Tyler Chism on his 33rd birthday in a party hat his in-laws left him along with a cake at the end of the driveway. (Tyler Chism)

“They did the test where they stick the Q-tip basically into your brain,” Chism said. “I don’t want to discourage people from getting tested. It was the biggest Q-tip I’ve ever had up in my nose.”

The result came four days later. “It didn’t bring any peace of mind or that much distress,” he said.

Laura became ill a couple weeks ago, but with milder symptoms than his.

As of Tuesday, there were 614 COVID-19 cases and 31 probable in Snohomish County, with the largest segment, 172, in Everett.

So far, 316 people are listed as “recovered,” according to the Snohomish Health District. Most of the 16 people who died had underlying conditions.

Chism hadn’t traveled overseas — only one case in the county is linked to travel. That person had the first confirmed case in the United States on Jan. 21.

All other local infections are linked to community or close contact, nursing homes or are healthcare workers.

“I don’t know where I got it from,” Chism said. “Everybody asks me that. That’s usually people’s first question. I’m a person on the move. I’m an extrovert who loves supporting local business. I’m always out and about at events and fundraisers, restaurants and networking things.”

Chism co-founded the website Live in Everett in 2016. He plays lead guitar in the band Tellers. Two days before he became ill, they carpooled to a gig in Ballard. His Tellers bandmates are fine, despite sharing french fries on the way.

He said he shook a lot of hands for two days at a bustling trade show in Seattle the week before he got sick. At the H’Arts auction, he didn’t shake hands because by then coronavirus was causing concerns.

Chism has made the most of his time at home. “I waxed the car. I weeded all my flower beds. I cleaned all my windows,” he said.

Although it has been “a pain and boring,” he stresses the importance of isolation and social distancing.

“It sucked to have it, but it probably is not going to kill me.

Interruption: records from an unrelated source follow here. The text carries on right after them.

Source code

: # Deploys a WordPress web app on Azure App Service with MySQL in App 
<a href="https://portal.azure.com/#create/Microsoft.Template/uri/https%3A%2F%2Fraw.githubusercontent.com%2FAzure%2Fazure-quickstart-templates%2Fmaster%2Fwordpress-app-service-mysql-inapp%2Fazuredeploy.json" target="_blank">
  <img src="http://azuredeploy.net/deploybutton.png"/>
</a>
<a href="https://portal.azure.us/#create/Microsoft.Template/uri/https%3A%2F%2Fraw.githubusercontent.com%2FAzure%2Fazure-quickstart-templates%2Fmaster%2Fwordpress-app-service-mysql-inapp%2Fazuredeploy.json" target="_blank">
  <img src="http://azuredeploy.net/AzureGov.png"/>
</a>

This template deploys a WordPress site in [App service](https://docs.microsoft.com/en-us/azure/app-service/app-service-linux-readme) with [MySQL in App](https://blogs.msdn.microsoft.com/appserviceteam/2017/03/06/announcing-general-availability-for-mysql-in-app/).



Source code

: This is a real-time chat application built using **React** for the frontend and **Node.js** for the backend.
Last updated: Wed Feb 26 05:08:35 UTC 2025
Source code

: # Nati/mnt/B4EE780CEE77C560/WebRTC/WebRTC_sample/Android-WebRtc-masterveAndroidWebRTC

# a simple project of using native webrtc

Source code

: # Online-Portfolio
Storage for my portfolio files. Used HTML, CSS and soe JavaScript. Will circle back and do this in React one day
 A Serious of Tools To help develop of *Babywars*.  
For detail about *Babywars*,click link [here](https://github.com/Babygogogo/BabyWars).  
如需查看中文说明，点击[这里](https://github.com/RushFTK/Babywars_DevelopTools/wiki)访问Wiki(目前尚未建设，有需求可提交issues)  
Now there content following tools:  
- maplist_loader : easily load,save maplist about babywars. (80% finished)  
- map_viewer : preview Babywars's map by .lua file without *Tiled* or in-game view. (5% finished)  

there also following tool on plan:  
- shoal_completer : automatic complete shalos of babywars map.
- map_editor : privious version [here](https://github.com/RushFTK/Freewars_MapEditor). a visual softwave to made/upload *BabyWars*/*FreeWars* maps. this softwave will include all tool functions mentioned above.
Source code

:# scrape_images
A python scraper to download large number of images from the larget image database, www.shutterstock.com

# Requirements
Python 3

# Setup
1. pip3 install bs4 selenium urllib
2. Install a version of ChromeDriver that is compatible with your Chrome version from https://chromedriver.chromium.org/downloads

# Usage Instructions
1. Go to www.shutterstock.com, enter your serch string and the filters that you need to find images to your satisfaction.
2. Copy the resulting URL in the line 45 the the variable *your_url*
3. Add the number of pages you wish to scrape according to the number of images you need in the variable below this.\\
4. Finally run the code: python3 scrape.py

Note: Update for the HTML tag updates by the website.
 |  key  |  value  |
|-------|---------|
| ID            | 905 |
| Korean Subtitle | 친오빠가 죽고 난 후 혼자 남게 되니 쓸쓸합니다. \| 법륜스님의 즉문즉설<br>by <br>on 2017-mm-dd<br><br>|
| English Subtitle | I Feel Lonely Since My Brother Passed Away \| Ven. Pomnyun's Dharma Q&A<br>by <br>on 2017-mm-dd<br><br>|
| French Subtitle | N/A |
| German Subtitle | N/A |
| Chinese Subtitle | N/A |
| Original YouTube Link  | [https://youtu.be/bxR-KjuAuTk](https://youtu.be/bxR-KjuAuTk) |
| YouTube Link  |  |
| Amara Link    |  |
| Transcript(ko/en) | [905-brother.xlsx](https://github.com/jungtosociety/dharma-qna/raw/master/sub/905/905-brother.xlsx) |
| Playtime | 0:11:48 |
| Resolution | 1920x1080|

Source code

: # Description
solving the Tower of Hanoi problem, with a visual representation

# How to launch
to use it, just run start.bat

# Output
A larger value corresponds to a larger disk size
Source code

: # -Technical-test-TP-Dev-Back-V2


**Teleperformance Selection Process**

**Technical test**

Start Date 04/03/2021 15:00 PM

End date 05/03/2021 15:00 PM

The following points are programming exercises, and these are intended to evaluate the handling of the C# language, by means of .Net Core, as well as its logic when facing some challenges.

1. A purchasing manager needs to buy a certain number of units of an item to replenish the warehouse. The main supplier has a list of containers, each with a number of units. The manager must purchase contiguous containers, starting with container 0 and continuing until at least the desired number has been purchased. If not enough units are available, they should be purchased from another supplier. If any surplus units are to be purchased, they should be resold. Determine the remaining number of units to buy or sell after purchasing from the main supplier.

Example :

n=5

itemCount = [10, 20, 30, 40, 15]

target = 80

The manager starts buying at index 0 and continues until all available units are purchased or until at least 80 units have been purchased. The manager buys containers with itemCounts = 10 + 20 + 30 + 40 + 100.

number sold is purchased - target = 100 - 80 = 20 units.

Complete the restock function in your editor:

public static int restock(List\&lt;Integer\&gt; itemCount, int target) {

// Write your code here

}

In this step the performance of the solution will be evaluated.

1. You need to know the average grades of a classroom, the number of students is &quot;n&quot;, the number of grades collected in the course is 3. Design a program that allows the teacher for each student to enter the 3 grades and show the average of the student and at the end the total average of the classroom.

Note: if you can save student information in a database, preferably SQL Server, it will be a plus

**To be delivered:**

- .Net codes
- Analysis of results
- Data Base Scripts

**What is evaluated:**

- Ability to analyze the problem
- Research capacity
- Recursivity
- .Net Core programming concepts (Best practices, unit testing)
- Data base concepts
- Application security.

But it could kill my dad who is 78 and has all kinds of health issues,” he said.

“You never really think it will happen to you, that’s everyone’s famous last words. It did. It got me. It’s here.”

He has been symptom-free since the weekend.

“As of today, I feel pretty much back to normal,” Chism said Tuesday. “I am feeling pretty good. Last night I stayed up to 10:30.”

He plans to lay low for another week, then celebrate: “Get takeout from Taco-Book. Their horchata is what I’m missing.”

Many people infected have stayed anonymous. Chism decided to go public to put a face to COVID-19.

“I do worry whether or not people are ever going to want to hang out with me again,” he said. “That people may never invite me over for dinner again.”